DIRECTIONS FOR THIS TASK
Copy out the data line by line exactly, from its start to the line bearing "14 & $\left[ - y,\, x", inclusive.

++++++++++++++++++++

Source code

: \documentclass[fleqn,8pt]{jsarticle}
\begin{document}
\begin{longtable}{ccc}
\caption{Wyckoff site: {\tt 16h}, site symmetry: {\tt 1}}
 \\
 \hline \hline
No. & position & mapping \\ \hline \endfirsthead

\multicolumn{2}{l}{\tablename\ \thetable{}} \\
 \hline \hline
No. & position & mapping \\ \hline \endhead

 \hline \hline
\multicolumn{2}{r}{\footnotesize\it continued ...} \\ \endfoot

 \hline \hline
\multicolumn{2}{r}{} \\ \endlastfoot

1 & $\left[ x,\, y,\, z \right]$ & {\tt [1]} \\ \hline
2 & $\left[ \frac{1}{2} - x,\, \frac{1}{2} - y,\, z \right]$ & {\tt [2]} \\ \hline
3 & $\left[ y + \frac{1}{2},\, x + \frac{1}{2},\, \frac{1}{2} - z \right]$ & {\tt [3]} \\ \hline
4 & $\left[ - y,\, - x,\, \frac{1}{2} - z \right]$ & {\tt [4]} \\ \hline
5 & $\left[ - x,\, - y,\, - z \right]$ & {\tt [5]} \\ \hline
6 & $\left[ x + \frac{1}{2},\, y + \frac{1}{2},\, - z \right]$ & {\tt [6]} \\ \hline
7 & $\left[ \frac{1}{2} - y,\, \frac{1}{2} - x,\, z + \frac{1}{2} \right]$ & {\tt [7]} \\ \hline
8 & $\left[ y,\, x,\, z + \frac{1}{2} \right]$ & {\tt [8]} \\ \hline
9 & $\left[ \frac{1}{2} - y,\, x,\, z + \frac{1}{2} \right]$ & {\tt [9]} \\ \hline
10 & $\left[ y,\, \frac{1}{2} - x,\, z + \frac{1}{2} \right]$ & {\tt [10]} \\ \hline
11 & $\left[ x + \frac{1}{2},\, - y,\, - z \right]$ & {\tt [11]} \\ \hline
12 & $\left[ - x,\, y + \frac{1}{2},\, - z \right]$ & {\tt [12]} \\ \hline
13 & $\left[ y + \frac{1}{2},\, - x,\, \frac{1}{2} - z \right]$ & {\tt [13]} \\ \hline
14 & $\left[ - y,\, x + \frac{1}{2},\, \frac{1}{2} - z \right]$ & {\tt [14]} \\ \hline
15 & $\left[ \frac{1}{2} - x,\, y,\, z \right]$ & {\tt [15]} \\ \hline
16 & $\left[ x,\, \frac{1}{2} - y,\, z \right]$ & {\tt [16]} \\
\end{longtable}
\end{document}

++++++++++++++++++++

YOUR RESPONSE
Source code

: \documentclass[fleqn,8pt]{jsarticle}
\begin{document}
\begin{longtable}{ccc}
\caption{Wyckoff site: {\tt 16h}, site symmetry: {\tt 1}}
 \\
 \hline \hline
No. & position & mapping \\ \hline \endfirsthead

\multicolumn{2}{l}{\tablename\ \thetable{}} \\
 \hline \hline
No. & position & mapping \\ \hline \endhead

 \hline \hline
\multicolumn{2}{r}{\footnotesize\it continued ...} \\ \endfoot

 \hline \hline
\multicolumn{2}{r}{} \\ \endlastfoot

1 & $\left[ x,\, y,\, z \right]$ & {\tt [1]} \\ \hline
2 & $\left[ \frac{1}{2} - x,\, \frac{1}{2} - y,\, z \right]$ & {\tt [2]} \\ \hline
3 & $\left[ y + \frac{1}{2},\, x + \frac{1}{2},\, \frac{1}{2} - z \right]$ & {\tt [3]} \\ \hline
4 & $\left[ - y,\, - x,\, \frac{1}{2} - z \right]$ & {\tt [4]} \\ \hline
5 & $\left[ - x,\, - y,\, - z \right]$ & {\tt [5]} \\ \hline
6 & $\left[ x + \frac{1}{2},\, y + \frac{1}{2},\, - z \right]$ & {\tt [6]} \\ \hline
7 & $\left[ \frac{1}{2} - y,\, \frac{1}{2} - x,\, z + \frac{1}{2} \right]$ & {\tt [7]} \\ \hline
8 & $\left[ y,\, x,\, z + \frac{1}{2} \right]$ & {\tt [8]} \\ \hline
9 & $\left[ \frac{1}{2} - y,\, x,\, z + \frac{1}{2} \right]$ & {\tt [9]} \\ \hline
10 & $\left[ y,\, \frac{1}{2} - x,\, z + \frac{1}{2} \right]$ & {\tt [10]} \\ \hline
11 & $\left[ x + \frac{1}{2},\, - y,\, - z \right]$ & {\tt [11]} \\ \hline
12 & $\left[ - x,\, y + \frac{1}{2},\, - z \right]$ & {\tt [12]} \\ \hline
13 & $\left[ y + \frac{1}{2},\, - x,\, \frac{1}{2} - z \right]$ & {\tt [13]} \\ \hline
14 & $\left[ - y,\, x + \frac{1}{2},\, \frac{1}{2} - z \right]$ & {\tt [14]} \\ \hline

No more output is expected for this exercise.